**Task brief:**
Write out every line below with no difference at all.

(Records from a data collection)
○ ○ ○ ○ ○
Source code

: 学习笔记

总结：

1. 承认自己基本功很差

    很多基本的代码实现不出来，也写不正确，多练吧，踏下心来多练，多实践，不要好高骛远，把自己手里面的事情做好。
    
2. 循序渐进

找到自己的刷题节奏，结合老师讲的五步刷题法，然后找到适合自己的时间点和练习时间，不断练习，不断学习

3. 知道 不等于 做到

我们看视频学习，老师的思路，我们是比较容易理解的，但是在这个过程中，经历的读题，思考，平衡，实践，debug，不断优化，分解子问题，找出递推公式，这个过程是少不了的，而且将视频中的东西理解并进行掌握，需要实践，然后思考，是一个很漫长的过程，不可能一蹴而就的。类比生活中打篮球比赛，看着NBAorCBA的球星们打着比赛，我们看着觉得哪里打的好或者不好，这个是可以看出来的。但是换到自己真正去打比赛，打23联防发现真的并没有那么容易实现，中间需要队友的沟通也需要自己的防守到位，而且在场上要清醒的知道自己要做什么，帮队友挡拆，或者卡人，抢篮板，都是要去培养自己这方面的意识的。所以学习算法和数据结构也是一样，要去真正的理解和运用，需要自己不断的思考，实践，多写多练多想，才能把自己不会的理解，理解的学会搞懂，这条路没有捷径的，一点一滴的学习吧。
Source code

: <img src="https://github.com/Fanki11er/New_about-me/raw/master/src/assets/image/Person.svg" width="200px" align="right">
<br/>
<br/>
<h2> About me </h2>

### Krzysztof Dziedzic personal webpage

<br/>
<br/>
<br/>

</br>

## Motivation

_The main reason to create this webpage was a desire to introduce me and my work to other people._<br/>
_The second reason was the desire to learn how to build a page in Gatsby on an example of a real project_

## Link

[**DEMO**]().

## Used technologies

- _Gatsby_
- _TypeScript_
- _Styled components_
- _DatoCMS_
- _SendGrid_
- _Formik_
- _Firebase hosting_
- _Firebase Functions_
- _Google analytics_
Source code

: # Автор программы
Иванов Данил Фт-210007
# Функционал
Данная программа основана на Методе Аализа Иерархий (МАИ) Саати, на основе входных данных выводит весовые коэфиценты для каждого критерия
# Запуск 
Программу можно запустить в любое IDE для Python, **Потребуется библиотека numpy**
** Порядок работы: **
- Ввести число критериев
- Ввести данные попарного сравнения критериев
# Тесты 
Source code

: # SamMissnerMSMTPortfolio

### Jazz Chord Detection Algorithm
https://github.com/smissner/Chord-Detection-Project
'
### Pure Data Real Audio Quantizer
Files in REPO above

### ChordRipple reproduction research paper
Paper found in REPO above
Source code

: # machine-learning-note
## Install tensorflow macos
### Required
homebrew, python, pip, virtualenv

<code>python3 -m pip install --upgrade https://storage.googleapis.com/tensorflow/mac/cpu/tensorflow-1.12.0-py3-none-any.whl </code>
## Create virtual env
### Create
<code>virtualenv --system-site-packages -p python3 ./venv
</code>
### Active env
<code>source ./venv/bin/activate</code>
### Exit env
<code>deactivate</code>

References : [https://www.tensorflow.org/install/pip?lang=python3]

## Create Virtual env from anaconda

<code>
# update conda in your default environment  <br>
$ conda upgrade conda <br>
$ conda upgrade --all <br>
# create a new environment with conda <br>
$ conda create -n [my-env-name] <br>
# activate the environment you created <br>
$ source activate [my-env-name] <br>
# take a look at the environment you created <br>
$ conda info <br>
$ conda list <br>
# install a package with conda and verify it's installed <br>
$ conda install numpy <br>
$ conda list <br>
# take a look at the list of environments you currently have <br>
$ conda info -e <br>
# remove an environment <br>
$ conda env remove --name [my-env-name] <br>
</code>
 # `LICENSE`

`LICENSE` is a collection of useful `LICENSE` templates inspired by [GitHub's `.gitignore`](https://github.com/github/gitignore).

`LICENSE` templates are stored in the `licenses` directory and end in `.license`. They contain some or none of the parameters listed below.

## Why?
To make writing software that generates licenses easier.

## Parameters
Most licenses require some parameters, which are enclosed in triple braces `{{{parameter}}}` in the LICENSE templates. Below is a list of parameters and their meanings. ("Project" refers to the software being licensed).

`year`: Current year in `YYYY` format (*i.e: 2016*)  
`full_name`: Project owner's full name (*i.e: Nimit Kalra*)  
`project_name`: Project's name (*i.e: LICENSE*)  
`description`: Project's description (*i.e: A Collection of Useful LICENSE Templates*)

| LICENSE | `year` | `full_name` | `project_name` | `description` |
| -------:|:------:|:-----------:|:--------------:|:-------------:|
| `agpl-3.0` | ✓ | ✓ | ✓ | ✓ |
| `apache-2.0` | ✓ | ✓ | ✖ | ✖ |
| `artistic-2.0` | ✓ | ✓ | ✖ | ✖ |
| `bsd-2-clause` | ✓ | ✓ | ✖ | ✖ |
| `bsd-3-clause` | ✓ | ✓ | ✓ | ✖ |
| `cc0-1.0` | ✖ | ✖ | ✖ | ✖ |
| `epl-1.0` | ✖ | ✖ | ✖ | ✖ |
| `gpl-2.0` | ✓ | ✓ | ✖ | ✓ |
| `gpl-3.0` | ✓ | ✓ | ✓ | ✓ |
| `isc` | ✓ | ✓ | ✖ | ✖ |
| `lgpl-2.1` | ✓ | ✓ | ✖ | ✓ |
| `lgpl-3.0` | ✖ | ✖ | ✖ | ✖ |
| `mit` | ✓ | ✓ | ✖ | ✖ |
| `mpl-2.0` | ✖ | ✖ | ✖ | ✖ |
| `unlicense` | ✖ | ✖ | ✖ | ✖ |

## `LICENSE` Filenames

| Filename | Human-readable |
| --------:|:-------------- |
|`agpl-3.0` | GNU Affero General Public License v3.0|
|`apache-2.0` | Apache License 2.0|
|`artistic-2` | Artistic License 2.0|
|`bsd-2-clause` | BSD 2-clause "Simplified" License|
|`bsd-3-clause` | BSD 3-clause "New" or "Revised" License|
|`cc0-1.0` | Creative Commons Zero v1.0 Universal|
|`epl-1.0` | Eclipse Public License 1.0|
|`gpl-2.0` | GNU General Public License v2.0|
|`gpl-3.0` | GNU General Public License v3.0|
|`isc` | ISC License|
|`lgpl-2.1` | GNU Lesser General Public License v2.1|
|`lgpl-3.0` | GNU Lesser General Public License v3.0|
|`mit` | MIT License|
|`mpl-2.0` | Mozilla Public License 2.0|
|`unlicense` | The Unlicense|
○ ○ ○ ○ ○
**Final answer:**
Source code

: 学习笔记

总结：

1. 承认自己基本功很差

    很多基本的代码实现不出来，也写不正确，多练吧，踏下心来多练，多实践，不要好高骛远，把自己手里面的事情做好。
    
2. 循序渐进

找到自己的刷题节奏，结合老师讲的五步刷题法，然后找到适合自己的时间点和练习时间，不断练习，不断学习

3. 知道 不等于 做到

我们看视频学习，老师的思路，我们是比较容易理解的，但是在这个过程中，经历的读题，思考，平衡，实践，debug，不断优化，分解子问题，找出递推公式，这个过程是少不了的，而且将视频中的东西理解并进行掌握，需要实践，然后思考，是一个很漫长的过程，不可能一蹴而就的。类比生活中打篮球比赛，看着NBAorCBA的球星们打着比赛，我们看着觉得哪里打的好或者不好，这个是可以看出来的。但是换到自己真正去打比赛，打23联防发现真的并没有那么容易实现，中间需要队友的沟通也需要自己的防守到位，而且在场上要清醒的知道自己要做什么，帮队友挡拆，或者卡人，抢篮板，都是要去培养自己这方面的意识的。所以学习算法和数据结构也是一样，要去真正的理解和运用，需要自己不断的思考，实践，多写多练多想，才能把自己不会的理解，理解的学会搞懂，这条路没有捷径的，一点一滴的学习吧。
Source code

: <img src="https://github.com/Fanki11er/New_about-me/raw/master/src/assets/image/Person.svg" width="200px" align="right">
<br/>
<br/>
<h2> About me </h2>

### Krzysztof Dziedzic personal webpage

<br/>
<br/>
<br/>

</br>

## Motivation

_The main reason to create this webpage was a desire to introduce me and my work to other people._<br/>
_The second reason was the desire to learn how to build a page in Gatsby on an example of a real project_

## Link

[**DEMO**]().

## Used technologies

- _Gatsby_
- _TypeScript_
- _Styled components_
- _DatoCMS_
- _SendGrid_
- _Formik_
- _Firebase hosting_
- _Firebase Functions_
- _Google analytics_
Source code

: # Автор программы
Иванов Данил Фт-210007
# Функционал
Данная программа основана на Методе Аализа Иерархий (МАИ) Саати, на основе входных данных выводит весовые коэфиценты для каждого критерия
# Запуск 
Программу можно запустить в любое IDE для Python, **Потребуется библиотека numpy**
** Порядок работы: **
- Ввести число критериев
- Ввести данные попарного сравнения критериев
# Тесты 
Source code

: # SamMissnerMSMTPortfolio

### Jazz Chord Detection Algorithm
https://github.com/smissner/Chord-Detection-Project
'
### Pure Data Real Audio Quantizer
Files in REPO above

### ChordRipple reproduction research paper
Paper found in REPO above
Source code

: # machine-learning-note
## Install tensorflow macos
### Required
homebrew, python, pip, virtualenv

<code>python3 -m pip install --upgrade https://storage.googleapis.com/tensorflow/mac/cpu/tensorflow-1.12.0-py3-none-any.whl </code>
## Create virtual env
### Create
<code>virtualenv --system-site-packages -p python3 ./venv
</code>
### Active env
<code>source ./venv/bin/activate</code>
### Exit env
<code>deactivate</code>

References : [https://www.tensorflow.org/install/pip?lang=python3]

## Create Virtual env from anaconda

<code>
# update conda in your default environment  <br>
$ conda upgrade conda <br>
$ conda upgrade --all <br>
# create a new environment with conda <br>
$ conda create -n [my-env-name] <br>
# activate the environment you created <br>
$ source activate [my-env-name] <br>
# take a look at the environment you created <br>
$ conda info <br>
$ conda list <br>
# install a package with conda and verify it's installed <br>
$ conda install numpy <br>
$ conda list <br>
# take a look at the list of environments you currently have <br>
$ conda info -e <br>
# remove an environment <br>
$ conda env remove --name [my-env-name] <br>
</code>
 # `LICENSE`

`LICENSE` is a collection of useful `LICENSE` templates inspired by [GitHub's `.gitignore`](https://github.com/github/gitignore).

`LICENSE` templates are stored in the `licenses` directory and end in `.license`. They contain some or none of the parameters listed below.

## Why?
To make writing software that generates licenses easier.

## Parameters
Most licenses require some parameters, which are enclosed in triple braces `{{{parameter}}}` in the LICENSE templates. Below is a list of parameters and their meanings. ("Project" refers to the software being licensed).

`year`: Current year in `YYYY` format (*i.e: 2016*)  
`full_name`: Project owner's full name (*i.e: Nimit Kalra*)  
`project_name`: Project's name (*i.e: LICENSE*)  
`description`: Project's description (*i.e: A Collection of Useful LICENSE Templates*)

| LICENSE | `year` | `full_name` | `project_name` | `description` |
| -------:|:------:|:-----------:|:--------------:|:-------------:|
| `agpl-3.0` | ✓ | ✓ | ✓ | ✓ |
| `apache-2.0` | ✓ | ✓ | ✖ | ✖ |
| `artistic-2.0` | ✓ | ✓ | ✖ | ✖ |
| `bsd-2-clause` | ✓ | ✓ | ✖ | ✖ |
| `bsd-3-clause` | ✓ | ✓ | ✓ | ✖ |
| `cc0-1.0` | ✖ | ✖ | ✖ | ✖ |
| `epl-1.0` | ✖ | ✖ | ✖ | ✖ |
| `gpl-2.0` | ✓ | ✓ | ✖ | ✓ |
| `gpl-3.0` | ✓ | ✓ | ✓ | ✓ |
| `isc` | ✓ | ✓ | ✖ | ✖ |
| `lgpl-2.1` | ✓ | ✓ | ✖ | ✓ |
| `lgpl-3.0` | ✖ | ✖ | ✖ | ✖ |
| `mit` | ✓ | ✓ | ✖ | ✖ |
| `mpl-2.0` | ✖ | ✖ | ✖ | ✖ |
| `unlicense` | ✖ | ✖ | ✖ | ✖ |

## `LICENSE` Filenames

| Filename | Human-readable |
| --------:|:-------------- |
|`agpl-3.0` | GNU Affero General Public License v3.0|
|`apache-2.0` | Apache License 2.0|
|`artistic-2` | Artistic License 2.0|
|`bsd-2-clause` | BSD 2-clause "Simplified" License|
|`bsd-3-clause` | BSD 3-clause "New" or "Revised" License|
|`cc0-1.0` | Creative Commons Zero v1.0 Universal|
|`epl-1.0` | Eclipse Public License 1.0|
|`gpl-2.0` | GNU General Public License v2.0|
|`gpl-3.0` | GNU General Public License v3.0|
|`isc` | ISC License|
|`lgpl-2.1` | GNU Lesser General Public License v2.1|
|`lgpl-3.0` | GNU Lesser General Public License v3.0|
|`mit` | MIT License|
|`mpl-2.0` | Mozilla Public License 2.0|
|`unlicense` | The Unlicense|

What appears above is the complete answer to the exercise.